Exercise instructions
The answer must consist of every line in the records that contains the word "Environment".

Data for review
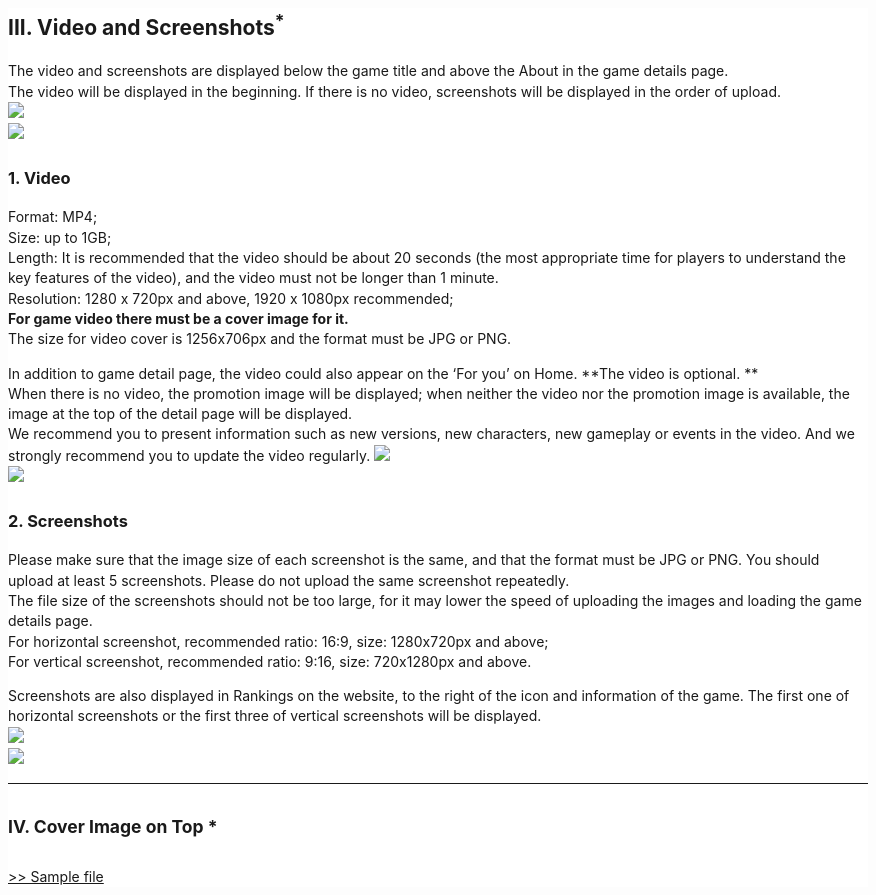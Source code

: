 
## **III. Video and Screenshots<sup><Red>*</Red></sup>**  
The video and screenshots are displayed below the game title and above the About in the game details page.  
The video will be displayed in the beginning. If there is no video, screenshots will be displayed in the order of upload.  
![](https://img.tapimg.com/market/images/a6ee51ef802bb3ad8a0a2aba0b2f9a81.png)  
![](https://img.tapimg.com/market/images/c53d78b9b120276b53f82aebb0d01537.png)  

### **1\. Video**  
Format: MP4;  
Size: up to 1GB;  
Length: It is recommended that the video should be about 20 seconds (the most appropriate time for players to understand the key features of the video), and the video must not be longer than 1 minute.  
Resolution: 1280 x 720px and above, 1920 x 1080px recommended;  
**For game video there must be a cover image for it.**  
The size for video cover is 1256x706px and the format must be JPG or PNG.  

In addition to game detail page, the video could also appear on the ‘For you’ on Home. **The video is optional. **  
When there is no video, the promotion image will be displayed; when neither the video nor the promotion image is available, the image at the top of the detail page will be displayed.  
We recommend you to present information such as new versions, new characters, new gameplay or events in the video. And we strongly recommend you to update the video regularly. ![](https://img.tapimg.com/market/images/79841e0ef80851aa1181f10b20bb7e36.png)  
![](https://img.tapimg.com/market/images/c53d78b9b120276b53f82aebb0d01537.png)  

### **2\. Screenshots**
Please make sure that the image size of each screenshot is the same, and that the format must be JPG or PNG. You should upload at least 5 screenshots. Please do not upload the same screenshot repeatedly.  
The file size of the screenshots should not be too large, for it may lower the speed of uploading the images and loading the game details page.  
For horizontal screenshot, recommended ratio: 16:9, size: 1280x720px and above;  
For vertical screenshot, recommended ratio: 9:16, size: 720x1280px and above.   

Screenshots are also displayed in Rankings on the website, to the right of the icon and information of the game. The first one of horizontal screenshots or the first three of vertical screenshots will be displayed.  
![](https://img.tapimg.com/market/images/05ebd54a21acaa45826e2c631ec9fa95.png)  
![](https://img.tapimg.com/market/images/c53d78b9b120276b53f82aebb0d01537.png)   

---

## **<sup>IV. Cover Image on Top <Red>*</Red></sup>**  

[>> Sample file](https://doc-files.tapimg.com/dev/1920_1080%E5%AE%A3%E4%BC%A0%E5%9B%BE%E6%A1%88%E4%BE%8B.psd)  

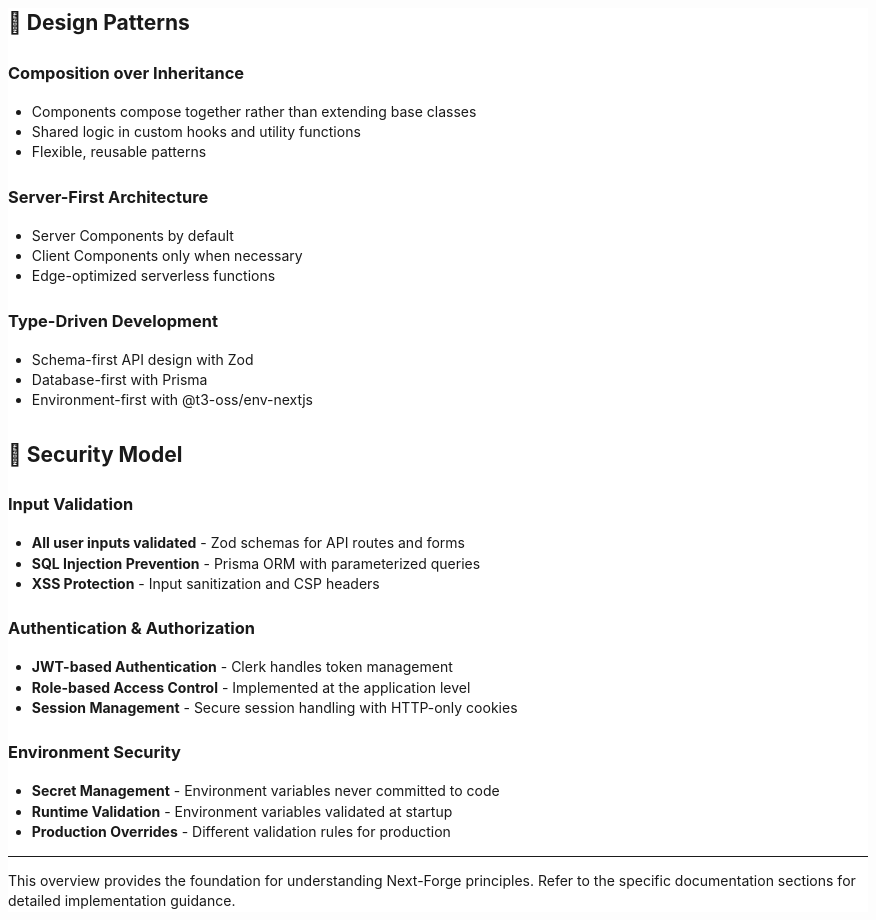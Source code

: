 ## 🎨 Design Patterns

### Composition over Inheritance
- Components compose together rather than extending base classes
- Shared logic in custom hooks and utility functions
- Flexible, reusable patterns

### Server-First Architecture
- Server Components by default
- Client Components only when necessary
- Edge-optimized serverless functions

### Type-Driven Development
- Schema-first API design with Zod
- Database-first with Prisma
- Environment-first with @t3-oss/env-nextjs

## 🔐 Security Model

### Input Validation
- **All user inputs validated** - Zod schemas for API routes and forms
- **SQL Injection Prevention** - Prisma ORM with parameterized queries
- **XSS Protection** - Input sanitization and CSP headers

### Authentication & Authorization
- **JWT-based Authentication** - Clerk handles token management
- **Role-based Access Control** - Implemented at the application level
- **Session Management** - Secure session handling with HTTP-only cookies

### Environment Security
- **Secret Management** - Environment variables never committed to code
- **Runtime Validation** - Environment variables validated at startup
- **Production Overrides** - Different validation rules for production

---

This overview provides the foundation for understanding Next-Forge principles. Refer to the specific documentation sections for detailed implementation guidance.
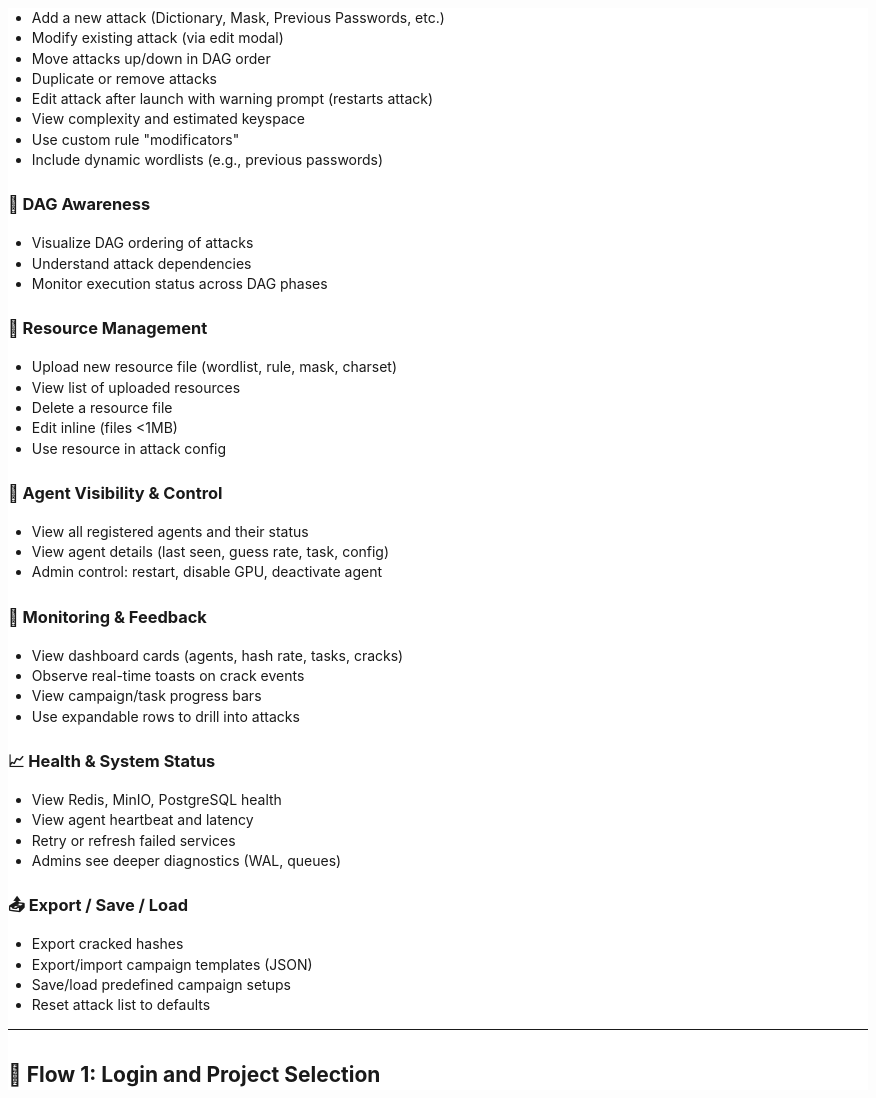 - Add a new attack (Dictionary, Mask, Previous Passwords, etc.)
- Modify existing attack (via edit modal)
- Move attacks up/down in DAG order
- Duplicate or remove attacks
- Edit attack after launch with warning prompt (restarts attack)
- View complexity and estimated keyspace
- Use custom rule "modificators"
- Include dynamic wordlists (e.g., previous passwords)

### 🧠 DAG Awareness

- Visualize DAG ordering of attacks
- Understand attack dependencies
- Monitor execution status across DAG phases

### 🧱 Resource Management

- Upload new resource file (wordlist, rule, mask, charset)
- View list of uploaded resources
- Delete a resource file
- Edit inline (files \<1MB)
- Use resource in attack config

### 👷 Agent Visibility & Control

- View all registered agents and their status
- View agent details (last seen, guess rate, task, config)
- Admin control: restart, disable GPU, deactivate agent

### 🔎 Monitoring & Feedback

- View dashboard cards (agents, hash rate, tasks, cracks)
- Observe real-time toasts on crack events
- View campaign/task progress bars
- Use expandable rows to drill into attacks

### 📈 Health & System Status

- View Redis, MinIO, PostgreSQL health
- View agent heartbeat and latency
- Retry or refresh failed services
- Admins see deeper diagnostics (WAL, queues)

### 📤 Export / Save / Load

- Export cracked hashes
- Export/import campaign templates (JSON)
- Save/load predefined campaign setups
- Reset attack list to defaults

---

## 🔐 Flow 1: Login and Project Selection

...

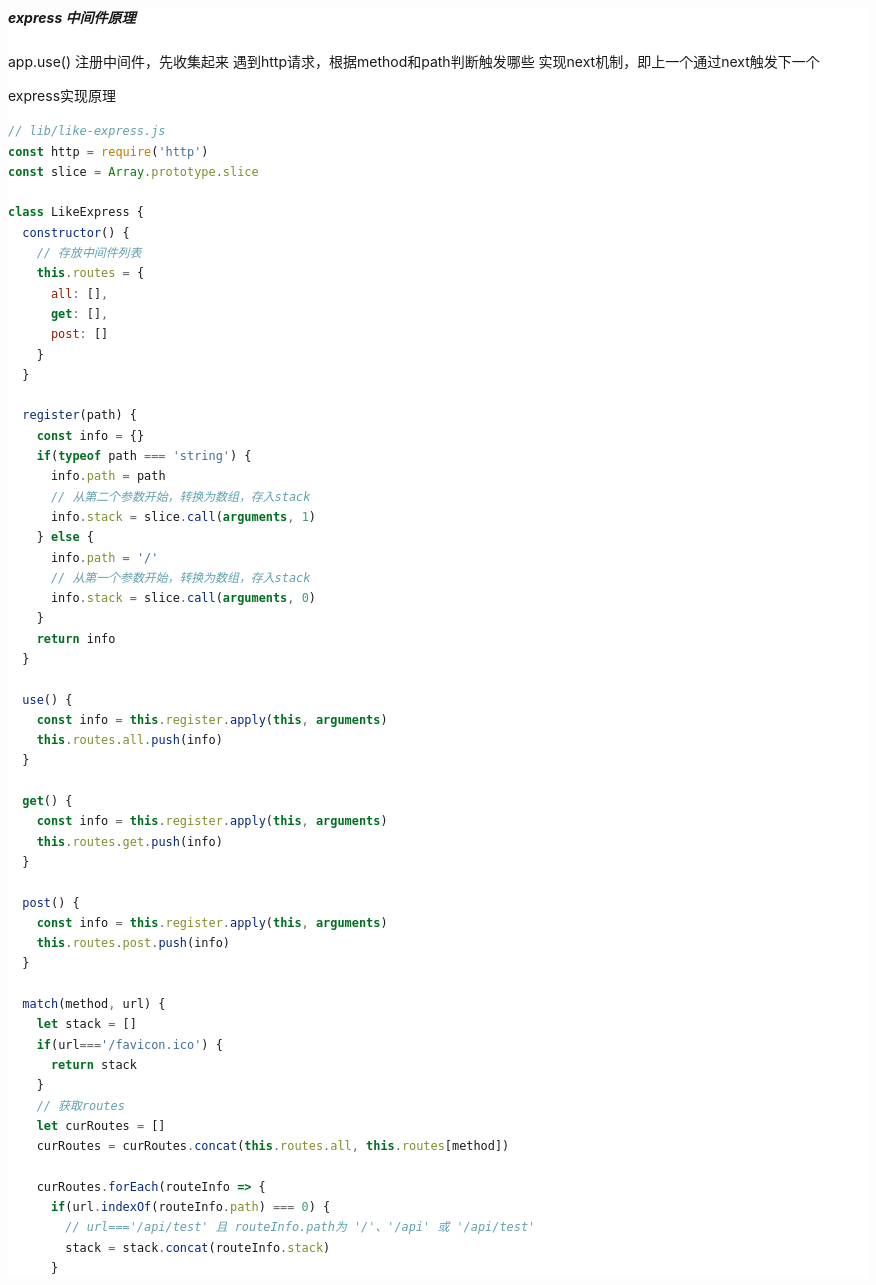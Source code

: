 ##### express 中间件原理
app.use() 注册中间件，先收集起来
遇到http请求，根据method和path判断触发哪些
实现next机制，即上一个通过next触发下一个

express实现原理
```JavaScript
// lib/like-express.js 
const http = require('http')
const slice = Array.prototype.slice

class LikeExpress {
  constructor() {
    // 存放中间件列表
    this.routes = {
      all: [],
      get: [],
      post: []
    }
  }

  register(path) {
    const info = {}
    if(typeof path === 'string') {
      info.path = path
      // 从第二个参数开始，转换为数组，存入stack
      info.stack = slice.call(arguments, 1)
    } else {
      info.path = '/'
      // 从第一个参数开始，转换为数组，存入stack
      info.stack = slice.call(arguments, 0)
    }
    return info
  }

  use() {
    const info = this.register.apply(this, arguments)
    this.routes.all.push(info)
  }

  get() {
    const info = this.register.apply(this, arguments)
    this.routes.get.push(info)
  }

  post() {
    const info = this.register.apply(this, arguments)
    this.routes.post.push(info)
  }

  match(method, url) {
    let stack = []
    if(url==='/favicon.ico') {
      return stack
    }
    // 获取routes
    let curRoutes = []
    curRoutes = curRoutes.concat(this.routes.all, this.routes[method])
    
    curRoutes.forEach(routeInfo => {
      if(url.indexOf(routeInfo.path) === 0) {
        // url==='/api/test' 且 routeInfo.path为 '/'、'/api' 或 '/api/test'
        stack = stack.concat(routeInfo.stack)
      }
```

Result for this exercise
- Environment-first with @t3-oss/env-nextjs
### Environment Security
- **Secret Management** - Environment variables never committed to code
- **Runtime Validation** - Environment variables validated at startup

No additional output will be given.